> _WHAT IS BEING ASKED_
Return the lines below in which the string "tutorial" occurs.

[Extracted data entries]
══════════
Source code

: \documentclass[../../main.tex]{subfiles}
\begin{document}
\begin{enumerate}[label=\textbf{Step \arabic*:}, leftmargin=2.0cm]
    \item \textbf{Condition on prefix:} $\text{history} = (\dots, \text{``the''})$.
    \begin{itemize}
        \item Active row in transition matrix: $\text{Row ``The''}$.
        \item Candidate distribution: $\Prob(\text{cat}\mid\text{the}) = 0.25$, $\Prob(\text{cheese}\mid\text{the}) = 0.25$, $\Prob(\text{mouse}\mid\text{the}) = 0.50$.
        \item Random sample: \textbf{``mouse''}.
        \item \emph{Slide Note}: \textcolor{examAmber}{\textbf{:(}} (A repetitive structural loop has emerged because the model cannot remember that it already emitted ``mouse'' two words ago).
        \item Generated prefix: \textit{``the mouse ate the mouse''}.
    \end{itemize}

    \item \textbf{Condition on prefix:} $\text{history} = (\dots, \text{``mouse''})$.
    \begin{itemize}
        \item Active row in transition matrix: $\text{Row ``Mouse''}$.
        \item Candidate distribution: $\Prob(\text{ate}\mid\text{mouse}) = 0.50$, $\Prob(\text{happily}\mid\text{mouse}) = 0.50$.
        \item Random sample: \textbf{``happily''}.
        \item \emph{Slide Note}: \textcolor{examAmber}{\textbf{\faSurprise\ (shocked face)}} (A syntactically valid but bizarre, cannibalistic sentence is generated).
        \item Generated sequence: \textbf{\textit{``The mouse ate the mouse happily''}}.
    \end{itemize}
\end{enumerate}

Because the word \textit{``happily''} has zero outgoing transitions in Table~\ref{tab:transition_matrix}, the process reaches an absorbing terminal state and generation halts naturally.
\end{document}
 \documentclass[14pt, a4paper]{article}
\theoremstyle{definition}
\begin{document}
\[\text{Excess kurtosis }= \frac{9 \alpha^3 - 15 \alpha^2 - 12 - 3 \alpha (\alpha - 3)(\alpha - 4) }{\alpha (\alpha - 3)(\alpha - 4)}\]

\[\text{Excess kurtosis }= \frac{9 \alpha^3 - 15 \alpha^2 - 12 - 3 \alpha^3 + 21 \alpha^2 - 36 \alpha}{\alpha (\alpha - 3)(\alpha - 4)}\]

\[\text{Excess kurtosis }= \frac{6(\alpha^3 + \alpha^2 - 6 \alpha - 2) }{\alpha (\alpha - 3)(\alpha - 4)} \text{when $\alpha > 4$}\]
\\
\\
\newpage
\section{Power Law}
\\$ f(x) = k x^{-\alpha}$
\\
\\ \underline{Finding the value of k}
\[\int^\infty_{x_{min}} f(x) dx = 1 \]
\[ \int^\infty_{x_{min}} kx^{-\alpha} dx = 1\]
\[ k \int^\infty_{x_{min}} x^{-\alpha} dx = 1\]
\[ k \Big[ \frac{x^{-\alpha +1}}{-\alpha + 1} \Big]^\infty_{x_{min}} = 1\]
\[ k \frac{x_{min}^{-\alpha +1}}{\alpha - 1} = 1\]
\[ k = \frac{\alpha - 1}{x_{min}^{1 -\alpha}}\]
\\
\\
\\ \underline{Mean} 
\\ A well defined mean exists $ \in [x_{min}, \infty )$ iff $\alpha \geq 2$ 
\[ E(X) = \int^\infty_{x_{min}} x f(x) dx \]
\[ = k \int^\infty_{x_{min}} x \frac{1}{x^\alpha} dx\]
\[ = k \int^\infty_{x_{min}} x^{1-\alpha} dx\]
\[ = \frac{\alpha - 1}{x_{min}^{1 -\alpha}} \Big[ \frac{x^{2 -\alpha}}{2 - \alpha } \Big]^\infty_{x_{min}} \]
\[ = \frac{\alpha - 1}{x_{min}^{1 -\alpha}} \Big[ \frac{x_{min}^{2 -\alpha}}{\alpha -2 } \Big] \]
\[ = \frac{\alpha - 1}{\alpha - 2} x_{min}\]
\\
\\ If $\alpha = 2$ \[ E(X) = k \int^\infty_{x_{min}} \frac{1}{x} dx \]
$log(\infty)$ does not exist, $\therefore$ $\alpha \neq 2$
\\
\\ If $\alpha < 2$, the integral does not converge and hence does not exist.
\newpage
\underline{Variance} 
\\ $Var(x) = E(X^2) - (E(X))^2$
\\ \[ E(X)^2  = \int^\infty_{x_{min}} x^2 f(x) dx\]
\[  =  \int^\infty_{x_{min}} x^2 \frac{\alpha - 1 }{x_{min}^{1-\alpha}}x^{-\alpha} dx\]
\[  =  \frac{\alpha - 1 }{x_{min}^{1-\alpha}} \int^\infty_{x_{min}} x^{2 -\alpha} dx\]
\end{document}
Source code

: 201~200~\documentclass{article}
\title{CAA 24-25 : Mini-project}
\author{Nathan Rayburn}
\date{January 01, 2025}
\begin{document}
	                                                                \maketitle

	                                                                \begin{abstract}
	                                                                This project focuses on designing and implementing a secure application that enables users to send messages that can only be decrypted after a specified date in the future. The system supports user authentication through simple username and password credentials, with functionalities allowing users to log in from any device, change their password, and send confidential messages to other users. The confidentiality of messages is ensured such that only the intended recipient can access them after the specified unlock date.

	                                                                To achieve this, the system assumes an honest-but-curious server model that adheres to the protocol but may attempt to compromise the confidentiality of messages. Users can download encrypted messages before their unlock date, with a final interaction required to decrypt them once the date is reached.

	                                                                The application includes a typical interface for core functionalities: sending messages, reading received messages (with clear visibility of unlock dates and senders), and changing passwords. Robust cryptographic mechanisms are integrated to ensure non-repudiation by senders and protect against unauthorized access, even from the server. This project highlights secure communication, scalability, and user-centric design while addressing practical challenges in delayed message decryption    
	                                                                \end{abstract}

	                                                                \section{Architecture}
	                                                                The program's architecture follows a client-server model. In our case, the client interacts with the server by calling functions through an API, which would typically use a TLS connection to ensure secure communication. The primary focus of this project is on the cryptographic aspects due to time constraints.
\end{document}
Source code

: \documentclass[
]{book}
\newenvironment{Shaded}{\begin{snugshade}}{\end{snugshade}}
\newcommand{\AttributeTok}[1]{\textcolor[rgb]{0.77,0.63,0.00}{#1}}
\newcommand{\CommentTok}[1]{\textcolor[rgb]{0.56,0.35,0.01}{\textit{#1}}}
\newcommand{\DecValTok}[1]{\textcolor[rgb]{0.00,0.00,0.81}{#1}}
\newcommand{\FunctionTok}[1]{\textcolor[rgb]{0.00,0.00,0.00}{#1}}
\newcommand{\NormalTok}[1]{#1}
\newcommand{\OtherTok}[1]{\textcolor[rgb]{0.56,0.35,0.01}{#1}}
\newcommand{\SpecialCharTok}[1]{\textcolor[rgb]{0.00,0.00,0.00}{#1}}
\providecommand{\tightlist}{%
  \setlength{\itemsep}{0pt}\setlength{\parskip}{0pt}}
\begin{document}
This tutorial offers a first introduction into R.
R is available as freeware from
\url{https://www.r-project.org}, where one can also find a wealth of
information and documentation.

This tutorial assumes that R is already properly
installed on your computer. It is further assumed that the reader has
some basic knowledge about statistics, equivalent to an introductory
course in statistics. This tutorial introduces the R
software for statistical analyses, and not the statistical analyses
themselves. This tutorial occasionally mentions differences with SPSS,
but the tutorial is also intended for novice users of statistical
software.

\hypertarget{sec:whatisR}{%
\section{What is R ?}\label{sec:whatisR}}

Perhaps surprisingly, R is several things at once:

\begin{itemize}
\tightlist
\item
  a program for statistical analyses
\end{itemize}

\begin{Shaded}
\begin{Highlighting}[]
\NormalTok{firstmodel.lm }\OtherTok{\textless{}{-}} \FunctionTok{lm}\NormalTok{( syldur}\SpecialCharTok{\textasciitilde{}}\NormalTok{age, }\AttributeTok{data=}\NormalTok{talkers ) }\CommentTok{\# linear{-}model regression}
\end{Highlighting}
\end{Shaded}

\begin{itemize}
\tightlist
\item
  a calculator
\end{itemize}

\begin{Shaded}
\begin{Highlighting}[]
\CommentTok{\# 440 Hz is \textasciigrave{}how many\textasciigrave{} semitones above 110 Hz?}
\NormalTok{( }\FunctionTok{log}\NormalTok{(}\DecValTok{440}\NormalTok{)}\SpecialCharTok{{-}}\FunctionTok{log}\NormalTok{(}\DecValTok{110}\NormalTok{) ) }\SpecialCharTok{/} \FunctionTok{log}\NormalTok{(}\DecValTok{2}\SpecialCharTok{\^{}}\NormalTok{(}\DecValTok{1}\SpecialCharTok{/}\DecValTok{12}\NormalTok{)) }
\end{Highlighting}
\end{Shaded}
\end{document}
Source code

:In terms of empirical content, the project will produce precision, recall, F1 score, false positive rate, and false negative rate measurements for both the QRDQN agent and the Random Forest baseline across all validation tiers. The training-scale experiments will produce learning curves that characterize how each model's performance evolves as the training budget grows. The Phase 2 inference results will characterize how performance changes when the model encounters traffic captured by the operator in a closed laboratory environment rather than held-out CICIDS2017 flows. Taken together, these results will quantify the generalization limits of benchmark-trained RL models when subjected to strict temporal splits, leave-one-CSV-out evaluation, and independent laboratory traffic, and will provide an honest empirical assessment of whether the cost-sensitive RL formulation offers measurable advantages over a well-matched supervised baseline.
══════════
> _RESPONSE BELOW_
This tutorial offers a first introduction into R.
This tutorial assumes that R is already properly
course in statistics. This tutorial introduces the R
themselves. This tutorial occasionally mentions differences with SPSS,
but the tutorial is also intended for novice users of statistical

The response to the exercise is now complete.